■ **Given data**
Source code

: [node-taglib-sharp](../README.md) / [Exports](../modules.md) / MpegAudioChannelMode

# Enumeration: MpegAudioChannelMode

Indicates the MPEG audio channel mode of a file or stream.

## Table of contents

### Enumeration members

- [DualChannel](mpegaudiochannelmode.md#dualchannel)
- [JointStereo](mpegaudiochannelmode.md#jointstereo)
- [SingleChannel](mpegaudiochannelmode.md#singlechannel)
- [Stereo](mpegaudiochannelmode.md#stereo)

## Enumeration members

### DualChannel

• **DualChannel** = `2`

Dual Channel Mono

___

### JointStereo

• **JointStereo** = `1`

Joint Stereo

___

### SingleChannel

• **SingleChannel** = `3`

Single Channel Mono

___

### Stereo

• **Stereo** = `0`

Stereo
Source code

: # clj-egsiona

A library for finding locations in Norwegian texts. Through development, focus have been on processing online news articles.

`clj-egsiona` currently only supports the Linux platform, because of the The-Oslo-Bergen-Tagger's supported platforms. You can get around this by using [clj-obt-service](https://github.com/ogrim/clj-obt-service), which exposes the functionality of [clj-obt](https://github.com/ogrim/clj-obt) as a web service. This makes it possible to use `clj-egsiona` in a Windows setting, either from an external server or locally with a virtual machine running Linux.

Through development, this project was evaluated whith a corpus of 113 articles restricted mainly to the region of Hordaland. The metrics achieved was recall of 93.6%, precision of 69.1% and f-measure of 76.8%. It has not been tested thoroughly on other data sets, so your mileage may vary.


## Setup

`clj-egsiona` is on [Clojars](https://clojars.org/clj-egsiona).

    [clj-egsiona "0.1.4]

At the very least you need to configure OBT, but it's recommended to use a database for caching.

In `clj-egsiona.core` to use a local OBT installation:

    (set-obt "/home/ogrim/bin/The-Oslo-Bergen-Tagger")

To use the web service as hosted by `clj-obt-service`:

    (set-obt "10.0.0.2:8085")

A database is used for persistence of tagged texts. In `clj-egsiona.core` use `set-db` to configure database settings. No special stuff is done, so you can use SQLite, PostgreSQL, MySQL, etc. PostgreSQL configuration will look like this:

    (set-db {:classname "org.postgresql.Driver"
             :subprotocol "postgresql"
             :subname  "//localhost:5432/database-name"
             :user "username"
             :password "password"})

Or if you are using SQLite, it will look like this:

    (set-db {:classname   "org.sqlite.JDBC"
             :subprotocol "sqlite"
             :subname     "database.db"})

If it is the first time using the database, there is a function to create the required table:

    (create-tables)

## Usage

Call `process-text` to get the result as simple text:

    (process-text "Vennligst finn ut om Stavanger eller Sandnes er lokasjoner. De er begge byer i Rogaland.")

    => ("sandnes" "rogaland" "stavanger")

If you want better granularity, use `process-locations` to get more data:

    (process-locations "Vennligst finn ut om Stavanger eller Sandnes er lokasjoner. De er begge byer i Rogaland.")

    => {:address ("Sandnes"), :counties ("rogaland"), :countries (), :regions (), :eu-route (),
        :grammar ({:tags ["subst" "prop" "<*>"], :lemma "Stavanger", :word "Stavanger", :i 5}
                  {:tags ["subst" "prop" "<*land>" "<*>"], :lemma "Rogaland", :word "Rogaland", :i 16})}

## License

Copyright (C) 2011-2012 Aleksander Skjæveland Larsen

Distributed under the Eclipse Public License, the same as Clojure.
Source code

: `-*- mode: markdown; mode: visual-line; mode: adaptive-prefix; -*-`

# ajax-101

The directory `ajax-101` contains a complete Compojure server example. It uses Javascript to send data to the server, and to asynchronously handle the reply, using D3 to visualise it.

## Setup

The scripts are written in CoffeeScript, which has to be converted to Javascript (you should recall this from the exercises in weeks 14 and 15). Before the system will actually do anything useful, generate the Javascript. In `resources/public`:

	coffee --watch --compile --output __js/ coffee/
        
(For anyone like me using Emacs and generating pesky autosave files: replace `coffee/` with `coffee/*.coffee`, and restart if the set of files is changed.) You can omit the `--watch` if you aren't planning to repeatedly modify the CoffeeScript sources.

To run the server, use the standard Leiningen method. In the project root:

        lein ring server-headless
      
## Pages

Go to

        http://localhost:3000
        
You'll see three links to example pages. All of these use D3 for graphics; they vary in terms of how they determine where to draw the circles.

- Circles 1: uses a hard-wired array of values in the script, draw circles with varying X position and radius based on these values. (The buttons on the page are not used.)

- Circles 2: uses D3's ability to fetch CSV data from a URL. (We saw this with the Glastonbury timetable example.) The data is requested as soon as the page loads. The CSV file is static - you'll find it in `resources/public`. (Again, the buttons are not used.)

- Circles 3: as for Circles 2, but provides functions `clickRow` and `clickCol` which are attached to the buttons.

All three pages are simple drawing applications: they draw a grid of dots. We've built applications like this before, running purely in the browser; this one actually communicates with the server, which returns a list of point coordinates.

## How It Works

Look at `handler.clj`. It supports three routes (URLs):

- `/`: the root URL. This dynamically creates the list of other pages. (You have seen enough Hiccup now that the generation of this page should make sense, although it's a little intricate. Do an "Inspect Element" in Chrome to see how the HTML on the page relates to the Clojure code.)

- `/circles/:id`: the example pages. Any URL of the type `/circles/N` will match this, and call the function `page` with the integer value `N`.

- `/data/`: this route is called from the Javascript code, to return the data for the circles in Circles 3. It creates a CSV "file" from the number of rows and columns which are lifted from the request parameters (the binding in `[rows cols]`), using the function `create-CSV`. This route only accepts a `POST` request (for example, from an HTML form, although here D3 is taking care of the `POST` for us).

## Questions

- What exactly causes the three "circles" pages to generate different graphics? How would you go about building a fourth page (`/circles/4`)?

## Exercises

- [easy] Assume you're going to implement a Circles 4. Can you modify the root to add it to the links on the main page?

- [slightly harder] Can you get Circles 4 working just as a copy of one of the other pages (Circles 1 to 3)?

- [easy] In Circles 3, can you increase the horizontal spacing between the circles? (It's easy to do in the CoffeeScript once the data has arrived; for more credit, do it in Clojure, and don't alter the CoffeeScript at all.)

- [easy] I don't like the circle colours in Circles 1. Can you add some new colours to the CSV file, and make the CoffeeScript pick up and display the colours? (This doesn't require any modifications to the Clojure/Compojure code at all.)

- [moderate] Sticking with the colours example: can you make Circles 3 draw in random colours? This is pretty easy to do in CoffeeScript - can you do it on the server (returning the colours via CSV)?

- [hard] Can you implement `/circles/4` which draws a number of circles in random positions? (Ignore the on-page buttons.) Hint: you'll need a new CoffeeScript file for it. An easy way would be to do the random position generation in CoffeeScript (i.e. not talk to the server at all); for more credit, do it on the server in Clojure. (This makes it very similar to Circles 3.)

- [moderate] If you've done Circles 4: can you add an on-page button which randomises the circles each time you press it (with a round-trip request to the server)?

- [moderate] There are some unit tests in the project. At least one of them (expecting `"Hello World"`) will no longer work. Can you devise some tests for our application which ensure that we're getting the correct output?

■ **Work to be completed**
Would you output the whole listing exactly as written?

■ **Task solution**
Source code

: [node-taglib-sharp](../README.md) / [Exports](../modules.md) / MpegAudioChannelMode

# Enumeration: MpegAudioChannelMode

Indicates the MPEG audio channel mode of a file or stream.

## Table of contents

### Enumeration members

- [DualChannel](mpegaudiochannelmode.md#dualchannel)
- [JointStereo](mpegaudiochannelmode.md#jointstereo)
- [SingleChannel](mpegaudiochannelmode.md#singlechannel)
- [Stereo](mpegaudiochannelmode.md#stereo)

## Enumeration members

### DualChannel

• **DualChannel** = `2`

Dual Channel Mono

___

### JointStereo

• **JointStereo** = `1`

Joint Stereo

___

### SingleChannel

• **SingleChannel** = `3`

Single Channel Mono

___

### Stereo

• **Stereo** = `0`

Stereo
Source code

: # clj-egsiona

A library for finding locations in Norwegian texts. Through development, focus have been on processing online news articles.

`clj-egsiona` currently only supports the Linux platform, because of the The-Oslo-Bergen-Tagger's supported platforms. You can get around this by using [clj-obt-service](https://github.com/ogrim/clj-obt-service), which exposes the functionality of [clj-obt](https://github.com/ogrim/clj-obt) as a web service. This makes it possible to use `clj-egsiona` in a Windows setting, either from an external server or locally with a virtual machine running Linux.

Through development, this project was evaluated whith a corpus of 113 articles restricted mainly to the region of Hordaland. The metrics achieved was recall of 93.6%, precision of 69.1% and f-measure of 76.8%. It has not been tested thoroughly on other data sets, so your mileage may vary.


## Setup

`clj-egsiona` is on [Clojars](https://clojars.org/clj-egsiona).

    [clj-egsiona "0.1.4]

At the very least you need to configure OBT, but it's recommended to use a database for caching.

In `clj-egsiona.core` to use a local OBT installation:

    (set-obt "/home/ogrim/bin/The-Oslo-Bergen-Tagger")

To use the web service as hosted by `clj-obt-service`:

    (set-obt "10.0.0.2:8085")

A database is used for persistence of tagged texts. In `clj-egsiona.core` use `set-db` to configure database settings. No special stuff is done, so you can use SQLite, PostgreSQL, MySQL, etc. PostgreSQL configuration will look like this:

    (set-db {:classname "org.postgresql.Driver"
             :subprotocol "postgresql"
             :subname  "//localhost:5432/database-name"
             :user "username"
             :password "password"})

Or if you are using SQLite, it will look like this:

    (set-db {:classname   "org.sqlite.JDBC"
             :subprotocol "sqlite"
             :subname     "database.db"})

If it is the first time using the database, there is a function to create the required table:

    (create-tables)

## Usage

Call `process-text` to get the result as simple text:

    (process-text "Vennligst finn ut om Stavanger eller Sandnes er lokasjoner. De er begge byer i Rogaland.")

    => ("sandnes" "rogaland" "stavanger")

If you want better granularity, use `process-locations` to get more data:

    (process-locations "Vennligst finn ut om Stavanger eller Sandnes er lokasjoner. De er begge byer i Rogaland.")

    => {:address ("Sandnes"), :counties ("rogaland"), :countries (), :regions (), :eu-route (),
        :grammar ({:tags ["subst" "prop" "<*>"], :lemma "Stavanger", :word "Stavanger", :i 5}
                  {:tags ["subst" "prop" "<*land>" "<*>"], :lemma "Rogaland", :word "Rogaland", :i 16})}

## License

Copyright (C) 2011-2012 Aleksander Skjæveland Larsen

Distributed under the Eclipse Public License, the same as Clojure.
Source code

: `-*- mode: markdown; mode: visual-line; mode: adaptive-prefix; -*-`

# ajax-101

The directory `ajax-101` contains a complete Compojure server example. It uses Javascript to send data to the server, and to asynchronously handle the reply, using D3 to visualise it.

## Setup

The scripts are written in CoffeeScript, which has to be converted to Javascript (you should recall this from the exercises in weeks 14 and 15). Before the system will actually do anything useful, generate the Javascript. In `resources/public`:

	coffee --watch --compile --output __js/ coffee/
        
(For anyone like me using Emacs and generating pesky autosave files: replace `coffee/` with `coffee/*.coffee`, and restart if the set of files is changed.) You can omit the `--watch` if you aren't planning to repeatedly modify the CoffeeScript sources.

To run the server, use the standard Leiningen method. In the project root:

        lein ring server-headless
      
## Pages

Go to

        http://localhost:3000
        
You'll see three links to example pages. All of these use D3 for graphics; they vary in terms of how they determine where to draw the circles.

- Circles 1: uses a hard-wired array of values in the script, draw circles with varying X position and radius based on these values. (The buttons on the page are not used.)

- Circles 2: uses D3's ability to fetch CSV data from a URL. (We saw this with the Glastonbury timetable example.) The data is requested as soon as the page loads. The CSV file is static - you'll find it in `resources/public`. (Again, the buttons are not used.)

- Circles 3: as for Circles 2, but provides functions `clickRow` and `clickCol` which are attached to the buttons.

All three pages are simple drawing applications: they draw a grid of dots. We've built applications like this before, running purely in the browser; this one actually communicates with the server, which returns a list of point coordinates.

## How It Works

Look at `handler.clj`. It supports three routes (URLs):

- `/`: the root URL. This dynamically creates the list of other pages. (You have seen enough Hiccup now that the generation of this page should make sense, although it's a little intricate. Do an "Inspect Element" in Chrome to see how the HTML on the page relates to the Clojure code.)

- `/circles/:id`: the example pages. Any URL of the type `/circles/N` will match this, and call the function `page` with the integer value `N`.

- `/data/`: this route is called from the Javascript code, to return the data for the circles in Circles 3. It creates a CSV "file" from the number of rows and columns which are lifted from the request parameters (the binding in `[rows cols]`), using the function `create-CSV`. This route only accepts a `POST` request (for example, from an HTML form, although here D3 is taking care of the `POST` for us).

## Questions

- What exactly causes the three "circles" pages to generate different graphics? How would you go about building a fourth page (`/circles/4`)?

## Exercises

- [easy] Assume you're going to implement a Circles 4. Can you modify the root to add it to the links on the main page?

- [slightly harder] Can you get Circles 4 working just as a copy of one of the other pages (Circles 1 to 3)?

- [easy] In Circles 3, can you increase the horizontal spacing between the circles? (It's easy to do in the CoffeeScript once the data has arrived; for more credit, do it in Clojure, and don't alter the CoffeeScript at all.)

- [easy] I don't like the circle colours in Circles 1. Can you add some new colours to the CSV file, and make the CoffeeScript pick up and display the colours? (This doesn't require any modifications to the Clojure/Compojure code at all.)

- [moderate] Sticking with the colours example: can you make Circles 3 draw in random colours? This is pretty easy to do in CoffeeScript - can you do it on the server (returning the colours via CSV)?

- [hard] Can you implement `/circles/4` which draws a number of circles in random positions? (Ignore the on-page buttons.) Hint: you'll need a new CoffeeScript file for it. An easy way would be to do the random position generation in CoffeeScript (i.e. not talk to the server at all); for more credit, do it on the server in Clojure. (This makes it very similar to Circles 3.)

- [moderate] If you've done Circles 4: can you add an on-page button which randomises the circles each time you press it (with a round-trip request to the server)?

- [moderate] There are some unit tests in the project. At least one of them (expecting `"Hello World"`) will no longer work. Can you devise some tests for our application which ensure that we're getting the correct output?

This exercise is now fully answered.